I also think Craig's death is a little storm cloud looming over my head, making me feel a little less happy.

So back to last night. Wes wanted to get frozen yogurt and he was a doll and got some for both of us. I knew before he went I didn't want any, but he really did and I envisioned him bringing some back and me changing my mind. Well he did bring some back and I took a few bites and they mixed some berry flavor in with the chocolate and I didnt like the taste and closed the lid and didnt eat it. I am glad I didnt eat it anyway just because it was sweet and in front of me.

Now it was getting late, I never made it to the store and I was starting to think about the next few days and everything I had to do. It was really stacking up and stressing me out. It took awhile for me to get my mind off things and fall asleep, but once I did it was like BAM morning. I woke up around 5 when wes did and got ready pretty quick. I had time to set up my printer and figure out some more computer stuff before heading out.

This morning I drove and it was about 635am when I left. I wasn't sure if carpool picked up that early, but sure enough there was a line of cars. I got in loine and it wasn't until after 7am that I got two passengers. I am glad I didnt ditch the line though because the tolllaza was really backed up bad and I flew right by in the carpool lane (and didnt have to pay toll). I dropped off the passengers and made it to Sue. She was stressing too, and it was late, but alas I battled traffic and got her to thye airport on time.

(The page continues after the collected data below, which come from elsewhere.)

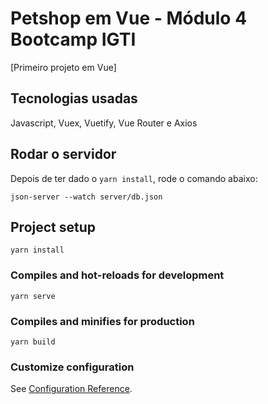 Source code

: # Petshop em Vue - Módulo 4 Bootcamp IGTI
[Primeiro projeto em Vue]

## Tecnologias usadas
Javascript, Vuex, Vuetify, Vue Router e Axios

## Rodar o servidor
Depois de ter dado o `yarn install`, rode o comando abaixo:
```
json-server --watch server/db.json
```

## Project setup
```
yarn install
```

### Compiles and hot-reloads for development
```
yarn serve
```

### Compiles and minifies for production
```
yarn build
```

### Customize configuration
See [Configuration Reference](https://cli.vuejs.org/config/).
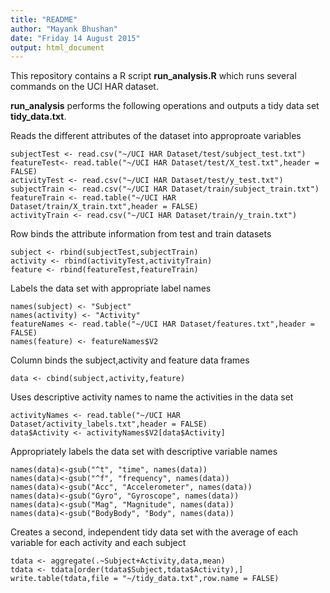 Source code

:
 ```yaml
---
title: "README"
author: "Mayank Bhushan"
date: "Friday 14 August 2015"
output: html_document
---
```



This repository contains a R script **run_analysis.R** which runs several commands on the UCI HAR dataset.

**run_analysis** performs the following operations and outputs a tidy data set **tidy_data.txt**.



Reads the different attributes of the dataset into approproate variables

```{r}
subjectTest <- read.csv("~/UCI HAR Dataset/test/subject_test.txt")
featureTest<- read.table("~/UCI HAR Dataset/test/X_test.txt",header = FALSE)
activityTest <- read.csv("~/UCI HAR Dataset/test/y_test.txt")
subjectTrain <- read.csv("~/UCI HAR Dataset/train/subject_train.txt")
featureTrain <- read.table("~/UCI HAR Dataset/train/X_train.txt",header = FALSE)
activityTrain <- read.csv("~/UCI HAR Dataset/train/y_train.txt")
```

Row binds the attribute information from test and train datasets 

```{r}
subject <- rbind(subjectTest,subjectTrain)
activity <- rbind(activityTest,activityTrain)
feature <- rbind(featureTest,featureTrain)
```

Labels the data set with appropriate label names
```{r}
names(subject) <- "Subject"
names(activity) <- "Activity"
featureNames <- read.table("~/UCI HAR Dataset/features.txt",header = FALSE)
names(feature) <- featureNames$V2
```

Column binds the subject,activity and feature data frames
```{r}
data <- cbind(subject,activity,feature)
```

Uses descriptive activity names to name the activities in the data set

```{r}
activityNames <- read.table("~/UCI HAR Dataset/activity_labels.txt",header = FALSE)
data$Activity <- activityNames$V2[data$Activity]
```

Appropriately labels the data set with descriptive variable names

```{r}
names(data)<-gsub("^t", "time", names(data))
names(data)<-gsub("^f", "frequency", names(data))
names(data)<-gsub("Acc", "Accelerometer", names(data))
names(data)<-gsub("Gyro", "Gyroscope", names(data))
names(data)<-gsub("Mag", "Magnitude", names(data))
names(data)<-gsub("BodyBody", "Body", names(data))
```

Creates a second, independent tidy data set with the average of each variable for each activity and each subject

```{r}
tdata <- aggregate(.~Subject+Activity,data,mean)
tdata <- tdata[order(tdata$Subject,tdata$Activity),]
write.table(tdata,file = "~/tidy_data.txt",row.name = FALSE)
```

One thing really struck me about bay area traffic and weather, both are really without any rhyme or reason. No order, no consistancy whatsoever. I drove through a lot fo heavy fog to super sunny paches in a 12 mile radius, and the trafis would be heavy, then light, then heavy. So weird, but kind of cool. It kind fo reflected the quick changing of my moods. But like Sue and her struggles, me and my stress, and the general nature of things, I got to work on time and everything is fine. Now today at some point I am meeting someone to sell my old motorcycle windshield, having lunch with Beth and then I planned to stay at work late again and volunteer for a fun event. I am happy to stay for the event but the amount of things I need to get done tongiht alone is pretty crazy. I need to go to the grocery store, do a load or two of laundry (before 10pm), clean my apartment (people coming over tommorow) and maybe pack for my trip if I can. That's a lot. Throw dinner in there too and you have a downright mess of too much stuff. On top of that I will have to wake up at 5am for the third day in a row tomorrow for boot camp. Yikes!

So I hope this post expresses to you how stressed I am without totally boring you with lists of needless facts. I wish I had time to visit my friends and their new baby, my friend sara and her baby, my cousins and friends I never see and maybe get some mroe quality time in with my man, but hey, maybe in a couple weeks, or months when things die down. Oy vey, I can't stop! Now I am thinking about all the weddings coming up and it's just busy busy busy. Good thing I love weddings and babies, but can I have a couple more hours or days please????